As always, the crowd maintained their code of silent so that when anyone does actually take it upon him/herself to speak, everyone listens. Or at least I do. And breaking the silence after several minutes was the lazy seat-taker-upper. He reached out across the two seats he was taking up and handed the young white guy with a nice watch a stick of gum. "Obama," he said, nodding to the guy's pin, and they both grinned. I couldn't help but grin as well--the pride in this black man's voice was too much, even if he did take up a trillion seats and cause other passengers to sway against each other in locomotion. They did a little fist-to-fist handshake and returned inward, while the train finally started moving again. Good thing, too: Bean was getting restless.

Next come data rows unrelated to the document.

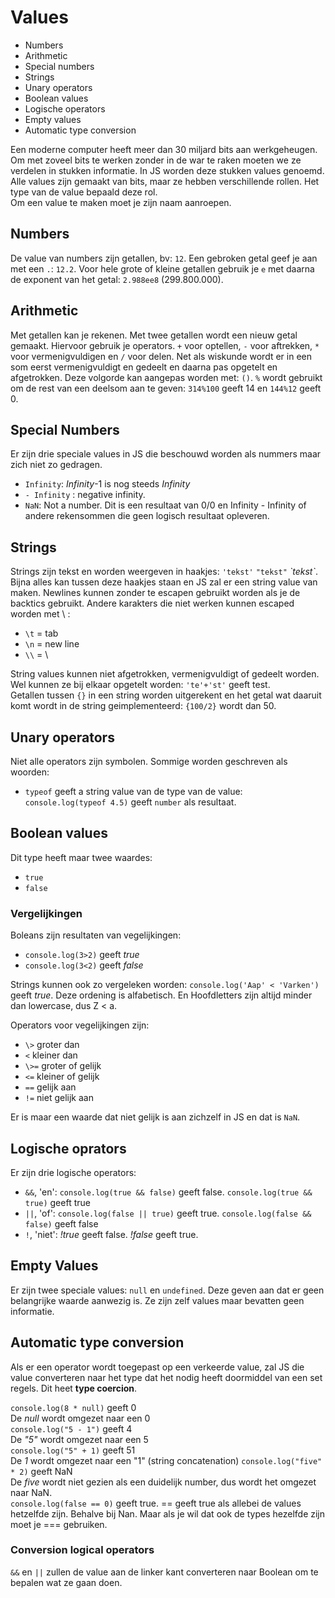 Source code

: # Values

* Numbers
* Arithmetic
* Special numbers
* Strings
* Unary operators
* Boolean values
* Logische operators
* Empty values
* Automatic type conversion


Een moderne computer heeft meer dan 30 miljard bits aan werkgeheugen. Om met zoveel bits te werken zonder in de war te raken moeten we ze verdelen in stukken informatie. In JS worden deze stukken values genoemd. Alle values zijn gemaakt van bits, maar ze hebben verschillende rollen. Het type van de value bepaald deze rol.  
Om een value te maken moet je zijn naam aanroepen.

## Numbers
De value van numbers zijn getallen, bv: `12`. Een gebroken getal geef je aan met een `.`: `12.2`. Voor hele grote of kleine getallen gebruik je `e` met daarna de exponent van het getal: `2.988ee8` (299.800.000).

## Arithmetic
Met getallen kan je rekenen. Met twee getallen wordt een nieuw getal gemaakt. Hiervoor gebruik je operators. `+` voor optellen, `-` voor aftrekken, `*` voor vermenigvuldigen en `/` voor delen. Net als wiskunde wordt er in een som eerst vermenigvuldigt en gedeelt en daarna pas opgetelt en afgetrokken. Deze volgorde kan aangepas worden met: `()`. `%` wordt gebruikt om de rest van een deelsom aan te geven: `314%100` geeft 14 en `144%12` geeft 0.

## Special Numbers
Er zijn drie speciale values in JS die beschouwd worden als nummers maar zich niet zo gedragen.
* `Infinity`: *Infinity*-1 is nog steeds *Infinity*
* `- Infinity` : negative infinity.
* `NaN`: Not a number. Dit is een resultaat  van 0/0 en Infinity - Infinity of andere rekensommen die geen logisch resultaat opleveren.

## Strings
Strings zijn tekst en worden weergeven in haakjes: `'tekst'` `"tekst"` *\`tekst\`*. Bijna alles kan tussen deze haakjes staan en JS zal er een string value van maken. Newlines kunnen zonder te escapen gebruikt worden als je de backtics gebruikt. Andere karakters die niet werken kunnen escaped worden met \ :
* `\t` = tab  
* `\n` = new line
* `\\` = \

String values kunnen niet afgetrokken, vermenigvuldigt of gedeelt worden. Wel kunnen ze bij elkaar opgetelt worden:
`'te'+'st'` geeft test.   
Getallen tussen `{}` in een string worden uitgerekent en het getal wat daaruit komt wordt in de string geimplementeerd: `{100/2}` wordt dan 50.

## Unary operators
Niet alle operators zijn symbolen. Sommige worden geschreven als woorden:
* `typeof` geeft a string value van de type van de value: `console.log(typeof 4.5)` geeft `number` als resultaat.

## Boolean values
Dit type heeft maar twee waardes:
* `true`
* `false`

### Vergelijkingen
Boleans zijn resultaten van vegelijkingen:       
* `console.log(3>2)` geeft *true*
* `console.log(3<2)` geeft *false*  

Strings kunnen ook zo vergeleken worden: `console.log('Aap' < 'Varken')` geeft *true*. Deze ordening is alfabetisch. En Hoofdletters zijn altijd minder dan lowercase, dus Z < a.  

Operators voor vegelijkingen zijn:
* `\>` groter dan
* `<` kleiner dan
* `\>=` groter of gelijk
* `<=` kleiner of gelijk
* `==` gelijk aan
* `!=` niet gelijk aan

Er is maar een waarde dat niet gelijk is aan zichzelf in JS en dat is `NaN`.

## Logische oprators
Er zijn drie logische operators:
* `&&`, 'en': `console.log(true && false)` geeft false. `console.log(true && true)` geeft true
* `||`, 'of': `console.log(false || true)` geeft true. `console.log(false && false)` geeft false
* `!`, 'niet': *!true* geeft false. *!false* geeft true.

## Empty Values
Er zijn twee speciale values: `null` en `undefined`. Deze geven aan dat er geen belangrijke waarde aanwezig is. Ze zijn zelf values maar bevatten geen informatie.

## Automatic type conversion
Als er een operator wordt toegepast op een verkeerde value, zal JS die value converteren naar het type dat het nodig heeft doormiddel van een set regels. Dit heet **type coercion**.

`console.log(8 * null)` geeft 0  
De *null* wordt omgezet naar een 0  
`console.log("5 - 1")` geeft 4  
De *"5"* wordt omgezet naar een 5  
`console.log("5" + 1)` geeft 51  
De *1* wordt omgezet naar een "1" (string concatenation)
`console.log("five" * 2)`  geeft NaN  
De *five* wordt niet gezien als een duidelijk number, dus wordt het omgezet naar NaN.  
`console.log(false == 0)`  geeft true.
== geeft true als allebei de values hetzelfde zijn. Behalve bij Nan. Maar als je wil dat ook de types hezelfde zijn moet je === gebruiken.


### Conversion logical operators
`&&` en `||` zullen de value aan de linker kant converteren naar Boolean om te bepalen wat ze gaan doen.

At the next stop, a middle-aged white woman with unruly curls popping out of an Obama baseball cap stepped onto the train and took a seat next to the seat-taker-upper. He grinned again, got another stick of gum out from his bag, and repeated, "Obama." She nodded eagerly and clumsily at once, and accepted her token gift. He reached over with his fist, ready to repeat his gesture, and she fumbled around it, acting as if he meant to drop another gum in her hand. She held hers palm-up underneath his fist for an awkward second before he realized she had no idea what he was doing. He reached out and made her hand into a fist, which she interpreted as possibly dangerous in her awkward, submissive sort of way. They clumsily clunked fists and seconds later, he stood up and got off the train. "Obama," he said quietly, full of pride.

Is this the improved race relations I've heard so much about? The world commends us on this symbolic election, and having the first African-American U.S. president is certainly nothing to take lightly. How many more generations will endure awkward cultural exchanges before it becomes commonplace? Before a fist is a recognized gesture of friendship?

Good for this woman; she was scared to try but try she did. And she learned.


Anonymous said...

Awkwardness is fine and to be expected. It's the trying that matters.

And with excessive seat occupiers, I sometimes smile, say "excuse me," and squeeze myself next to them forcing them to take up less space.

(Ha! WOrd everifictin is woophist. That's what the guy was offering a "Woo!" fist.)

Mallikarjuna said...

I liked your blog

nakeddrunklava said...

great story karen. i wonder what would happen if someone ever tried to get a fist bump from my mom?